GeeFlow is a library for generating large scale geospatial datasets using Google Earth Engine (GEE). It contains utils, configs, and pipeline launch scripts to generate geospatial datasets. The focus is on supporting geospatial AI research, and it does not aim to be a production-ready utility.

The datasets created conform to the TFDS format and can be directly used with TFDS tf.data.Dataset data pipelines.

What can it be used for:

  • Creating small- and large-scale datasets, supervised and unsupervised, ready

for ingestion into geospatial AI model training (with standard and robust statistics precomputed).

  • Creating inference maps, up to global scale, at any resolution.
  • Supporting any type of geospatial satellite and remote sensing data and

label data from Google Earth Engine.

  • Arbitrary spatial and temporal resolution, and sampling of data sources.
  • Tooling for sampling and inference maps generation.

What is out of scope:

  • Model training and inference.
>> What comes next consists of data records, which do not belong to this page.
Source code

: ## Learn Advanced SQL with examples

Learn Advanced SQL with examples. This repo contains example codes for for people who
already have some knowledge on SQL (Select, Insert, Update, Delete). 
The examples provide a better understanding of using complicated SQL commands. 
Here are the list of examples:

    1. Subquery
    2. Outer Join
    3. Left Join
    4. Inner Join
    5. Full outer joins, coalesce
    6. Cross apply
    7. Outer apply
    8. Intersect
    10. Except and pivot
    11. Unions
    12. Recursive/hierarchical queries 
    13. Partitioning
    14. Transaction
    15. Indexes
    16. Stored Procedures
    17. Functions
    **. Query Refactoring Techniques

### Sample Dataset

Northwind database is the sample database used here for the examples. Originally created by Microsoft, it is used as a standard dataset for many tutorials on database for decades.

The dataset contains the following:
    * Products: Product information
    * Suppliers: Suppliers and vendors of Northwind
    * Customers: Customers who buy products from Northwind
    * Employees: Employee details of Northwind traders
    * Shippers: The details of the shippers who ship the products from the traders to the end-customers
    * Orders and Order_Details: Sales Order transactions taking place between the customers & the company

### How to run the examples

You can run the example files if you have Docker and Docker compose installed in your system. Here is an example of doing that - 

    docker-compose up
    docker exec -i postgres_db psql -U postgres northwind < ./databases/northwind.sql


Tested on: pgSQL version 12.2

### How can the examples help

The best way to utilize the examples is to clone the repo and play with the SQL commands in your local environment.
Pick your favorite framework, e.g. for

Jax/Flax we use Jeo, for PyTorch, check out TorchGeo.

  • Google Earth Engine data interactive visualization and analysis. Check out

for example the amazing geemap for python-based analysis. Or explore GEE's own javascript-based EE Code Editor.

  • Datasets repository. Check out e.g.

Hugging Face, TFDS Catalog, TorchGeo Datasets.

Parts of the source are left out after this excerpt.